[Given data — start]

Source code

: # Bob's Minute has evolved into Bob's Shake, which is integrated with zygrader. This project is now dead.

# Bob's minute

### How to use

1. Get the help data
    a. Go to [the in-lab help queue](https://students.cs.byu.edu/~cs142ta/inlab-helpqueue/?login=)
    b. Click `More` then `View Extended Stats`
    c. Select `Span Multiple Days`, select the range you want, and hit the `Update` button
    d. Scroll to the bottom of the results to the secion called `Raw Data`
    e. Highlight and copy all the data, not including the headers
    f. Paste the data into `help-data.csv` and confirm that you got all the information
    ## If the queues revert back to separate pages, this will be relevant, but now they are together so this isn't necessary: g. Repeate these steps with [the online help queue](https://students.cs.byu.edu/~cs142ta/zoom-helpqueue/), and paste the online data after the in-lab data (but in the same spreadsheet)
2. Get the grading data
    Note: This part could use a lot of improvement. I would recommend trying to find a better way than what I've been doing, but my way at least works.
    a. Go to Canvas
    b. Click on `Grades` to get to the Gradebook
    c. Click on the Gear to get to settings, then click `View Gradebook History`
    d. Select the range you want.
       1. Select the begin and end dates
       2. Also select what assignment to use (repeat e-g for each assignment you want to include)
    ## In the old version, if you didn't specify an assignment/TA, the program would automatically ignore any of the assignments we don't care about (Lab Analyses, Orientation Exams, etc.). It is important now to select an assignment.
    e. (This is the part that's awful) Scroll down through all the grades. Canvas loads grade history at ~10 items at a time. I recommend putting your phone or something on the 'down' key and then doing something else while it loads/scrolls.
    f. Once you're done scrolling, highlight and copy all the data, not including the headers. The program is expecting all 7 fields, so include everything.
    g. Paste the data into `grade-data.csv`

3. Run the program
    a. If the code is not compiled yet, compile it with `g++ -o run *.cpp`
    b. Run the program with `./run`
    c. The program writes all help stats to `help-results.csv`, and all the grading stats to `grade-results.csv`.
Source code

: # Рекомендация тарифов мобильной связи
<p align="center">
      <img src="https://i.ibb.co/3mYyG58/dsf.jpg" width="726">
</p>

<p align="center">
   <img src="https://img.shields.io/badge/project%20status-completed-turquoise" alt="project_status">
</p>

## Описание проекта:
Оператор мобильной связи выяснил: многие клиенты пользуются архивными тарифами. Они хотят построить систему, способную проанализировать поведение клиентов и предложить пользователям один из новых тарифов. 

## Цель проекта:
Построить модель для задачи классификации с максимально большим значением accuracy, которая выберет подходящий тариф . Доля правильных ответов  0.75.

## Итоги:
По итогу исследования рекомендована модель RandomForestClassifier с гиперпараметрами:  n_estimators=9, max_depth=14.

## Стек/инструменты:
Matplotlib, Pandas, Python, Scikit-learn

[Given data — finish]

When the line with "d. Select the range you want." is reached in the data above, start copying there, and copy each line exactly until the line with "2. Also select" has been copied; copy nothing else.

    d. Select the range you want.
       1. Select the begin and end dates
       2. Also select what assignment to use (repeat e-g for each assignment you want to include)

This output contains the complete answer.